◆ What you will do ◆
Only one stretch of the records below is wanted: the lines from the one holding "y_i = \beta_0" through the one holding "each self-interest indicator.". Return it exactly, both ends included.
━━━━━━━━
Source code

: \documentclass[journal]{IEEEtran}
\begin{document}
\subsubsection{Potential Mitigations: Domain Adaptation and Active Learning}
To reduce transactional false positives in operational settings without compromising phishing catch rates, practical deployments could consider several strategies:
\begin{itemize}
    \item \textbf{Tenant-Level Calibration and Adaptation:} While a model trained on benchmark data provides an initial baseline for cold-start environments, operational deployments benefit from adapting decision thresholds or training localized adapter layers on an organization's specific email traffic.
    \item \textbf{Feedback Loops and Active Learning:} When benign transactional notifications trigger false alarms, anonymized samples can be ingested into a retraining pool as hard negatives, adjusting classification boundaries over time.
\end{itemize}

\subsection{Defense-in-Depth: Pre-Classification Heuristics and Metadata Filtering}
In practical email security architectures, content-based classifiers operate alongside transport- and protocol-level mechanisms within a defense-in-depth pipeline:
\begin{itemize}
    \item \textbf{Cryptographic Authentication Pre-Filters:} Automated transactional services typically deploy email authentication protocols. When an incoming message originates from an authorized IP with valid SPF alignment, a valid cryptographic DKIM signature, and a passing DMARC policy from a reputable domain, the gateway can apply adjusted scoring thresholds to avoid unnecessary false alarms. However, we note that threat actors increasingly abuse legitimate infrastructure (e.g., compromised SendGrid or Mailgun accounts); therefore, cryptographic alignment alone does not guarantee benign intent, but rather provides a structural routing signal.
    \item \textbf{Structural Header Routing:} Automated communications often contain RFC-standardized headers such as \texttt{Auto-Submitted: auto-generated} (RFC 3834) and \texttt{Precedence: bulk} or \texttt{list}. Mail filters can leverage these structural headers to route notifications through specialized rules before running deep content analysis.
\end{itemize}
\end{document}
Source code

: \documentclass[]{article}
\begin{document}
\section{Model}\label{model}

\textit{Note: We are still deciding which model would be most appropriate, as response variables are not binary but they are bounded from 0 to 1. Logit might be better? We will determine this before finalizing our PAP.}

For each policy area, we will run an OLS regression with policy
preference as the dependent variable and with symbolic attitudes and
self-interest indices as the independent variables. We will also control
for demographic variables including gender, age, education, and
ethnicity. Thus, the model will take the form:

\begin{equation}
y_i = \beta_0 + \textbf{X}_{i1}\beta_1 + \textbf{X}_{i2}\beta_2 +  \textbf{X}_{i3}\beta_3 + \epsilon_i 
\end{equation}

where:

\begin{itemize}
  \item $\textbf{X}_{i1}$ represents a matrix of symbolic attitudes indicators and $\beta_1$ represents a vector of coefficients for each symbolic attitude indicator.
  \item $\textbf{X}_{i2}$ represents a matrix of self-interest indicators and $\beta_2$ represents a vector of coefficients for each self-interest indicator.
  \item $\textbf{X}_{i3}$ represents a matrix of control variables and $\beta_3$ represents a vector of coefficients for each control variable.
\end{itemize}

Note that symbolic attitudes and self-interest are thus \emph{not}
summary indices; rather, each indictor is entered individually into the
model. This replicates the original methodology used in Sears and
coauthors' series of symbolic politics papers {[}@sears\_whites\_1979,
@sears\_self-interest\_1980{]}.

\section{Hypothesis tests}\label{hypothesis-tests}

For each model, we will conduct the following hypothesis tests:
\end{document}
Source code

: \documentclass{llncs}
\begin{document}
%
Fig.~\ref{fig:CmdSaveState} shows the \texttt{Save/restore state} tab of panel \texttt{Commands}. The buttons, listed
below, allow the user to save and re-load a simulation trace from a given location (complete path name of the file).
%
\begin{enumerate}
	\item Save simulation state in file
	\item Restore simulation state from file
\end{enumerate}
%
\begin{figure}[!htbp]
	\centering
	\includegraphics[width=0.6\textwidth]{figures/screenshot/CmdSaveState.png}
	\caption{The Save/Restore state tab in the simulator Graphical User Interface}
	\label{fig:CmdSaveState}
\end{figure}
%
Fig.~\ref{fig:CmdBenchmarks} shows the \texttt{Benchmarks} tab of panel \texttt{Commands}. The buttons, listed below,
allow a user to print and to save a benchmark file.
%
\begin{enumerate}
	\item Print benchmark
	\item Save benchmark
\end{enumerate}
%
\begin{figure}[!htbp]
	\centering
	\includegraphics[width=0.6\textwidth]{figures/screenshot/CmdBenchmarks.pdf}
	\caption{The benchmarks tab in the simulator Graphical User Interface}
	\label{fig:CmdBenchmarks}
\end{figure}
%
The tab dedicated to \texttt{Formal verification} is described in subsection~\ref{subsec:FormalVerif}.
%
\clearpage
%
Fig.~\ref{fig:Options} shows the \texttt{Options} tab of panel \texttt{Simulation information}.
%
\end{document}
━━━━━━━━
◆ Response box ◆
y_i = \beta_0 + \textbf{X}_{i1}\beta_1 + \textbf{X}_{i2}\beta_2 +  \textbf{X}_{i3}\beta_3 + \epsilon_i 
\end{equation}

where:

\begin{itemize}
  \item $\textbf{X}_{i1}$ represents a matrix of symbolic attitudes indicators and $\beta_1$ represents a vector of coefficients for each symbolic attitude indicator.
  \item $\textbf{X}_{i2}$ represents a matrix of self-interest indicators and $\beta_2$ represents a vector of coefficients for each self-interest indicator.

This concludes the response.